Architecture and interior design practice SMC Group has recorded a drop in pre-tax profits for 2006, falling from £2.5m to £1.6m year on year. The figures follow a profit warning and management reshuffle earlier this year.
However, the group reported a turnover increase of 131 per cent for the year, rising from £13.5m to £31.3m.
SMC reorganised its senior management in February, shifting chief executive Stewart McColl to the position of deputy chairman. At the same time, chairman Sir Rodney Walker stepped up to the role of executive chairman.
A profit warning released in January this year knocked about a third off the company’s share price in one day.
The group acquired architect Will Alsop’s practice in March 2006, renaming it SMC Alsop.

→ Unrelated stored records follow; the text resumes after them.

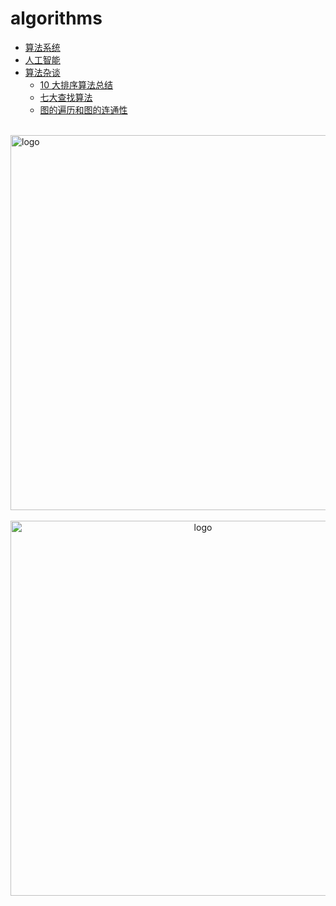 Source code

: # algorithms
  
-   [算法系统](/algorithms/base_algo/README.md)
-   [人工智能](/algorithms/ai/README.md)
-   [算法杂谈](/algorithms/other_algo/README.md)
    -   [10 大排序算法总结](/algorithms/other_algo/Sorting.md)
    -   [七大查找算法](/algorithms/other_algo/Searching.md)
    -   [图的遍历和图的连通性](/algorithms/other_algo/Graph_traversal_and_graph_connectivity.md)

<br />
<img  src='/img/bjkb.PNG' width="600" alt="logo">
<br />
<br />
<div align="center">
<img  src='/img/01.jpeg' width="600" alt="logo" />
</div>
<br />
<br />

Overall, SMC completed nine acquisitions in 2006 and its number of employees increased from 175 to 655. Additionally, the number of offices rose from nine to 29. Analysts have noted that McColl’s acquisition spree stretched the group’s finances.
Walker says that although profits are a significantly below original market expectations, at the end of the first quarter of this year the group had already secured 65 per cent of market expectations for turnover this year.
The group’s shares have fallen more than 70 per cent since the start of the year, but increased by 33.5p yesterday, to 88.5p.
Since its acquisition, SMC Alsop has completed a number of high profile buildings in central London, including the Institute of Cell and Molecular Science at the University of London and Palestra, an office development in Southwark.